BEGIN GIVEN DATA

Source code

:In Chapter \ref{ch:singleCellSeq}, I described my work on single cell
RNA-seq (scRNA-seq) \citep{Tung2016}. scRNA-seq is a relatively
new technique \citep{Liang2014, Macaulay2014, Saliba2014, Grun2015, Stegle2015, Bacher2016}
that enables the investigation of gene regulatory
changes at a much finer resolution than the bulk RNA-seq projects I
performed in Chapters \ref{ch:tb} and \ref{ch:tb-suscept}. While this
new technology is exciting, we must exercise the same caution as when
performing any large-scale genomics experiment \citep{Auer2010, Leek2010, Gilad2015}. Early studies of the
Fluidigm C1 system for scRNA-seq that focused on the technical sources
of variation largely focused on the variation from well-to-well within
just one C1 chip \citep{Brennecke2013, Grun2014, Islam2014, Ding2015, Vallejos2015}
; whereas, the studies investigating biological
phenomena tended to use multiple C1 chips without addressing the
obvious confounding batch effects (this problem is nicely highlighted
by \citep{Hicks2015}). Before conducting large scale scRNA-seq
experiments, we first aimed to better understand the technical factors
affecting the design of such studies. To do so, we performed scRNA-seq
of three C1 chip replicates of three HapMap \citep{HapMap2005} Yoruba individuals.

END GIVEN DATA

WHAT THE TASK ASKS: Repeat the material exactly. Begin with its first line and end with the line that has "obvious confounding batch".

EXERCISE OUTPUT:
Source code

:In Chapter \ref{ch:singleCellSeq}, I described my work on single cell
RNA-seq (scRNA-seq) \citep{Tung2016}. scRNA-seq is a relatively
new technique \citep{Liang2014, Macaulay2014, Saliba2014, Grun2015, Stegle2015, Bacher2016}
that enables the investigation of gene regulatory
changes at a much finer resolution than the bulk RNA-seq projects I
performed in Chapters \ref{ch:tb} and \ref{ch:tb-suscept}. While this
new technology is exciting, we must exercise the same caution as when
performing any large-scale genomics experiment \citep{Auer2010, Leek2010, Gilad2015}. Early studies of the
Fluidigm C1 system for scRNA-seq that focused on the technical sources
of variation largely focused on the variation from well-to-well within
just one C1 chip \citep{Brennecke2013, Grun2014, Islam2014, Ding2015, Vallejos2015}
; whereas, the studies investigating biological
phenomena tended to use multiple C1 chips without addressing the
obvious confounding batch effects (this problem is nicely highlighted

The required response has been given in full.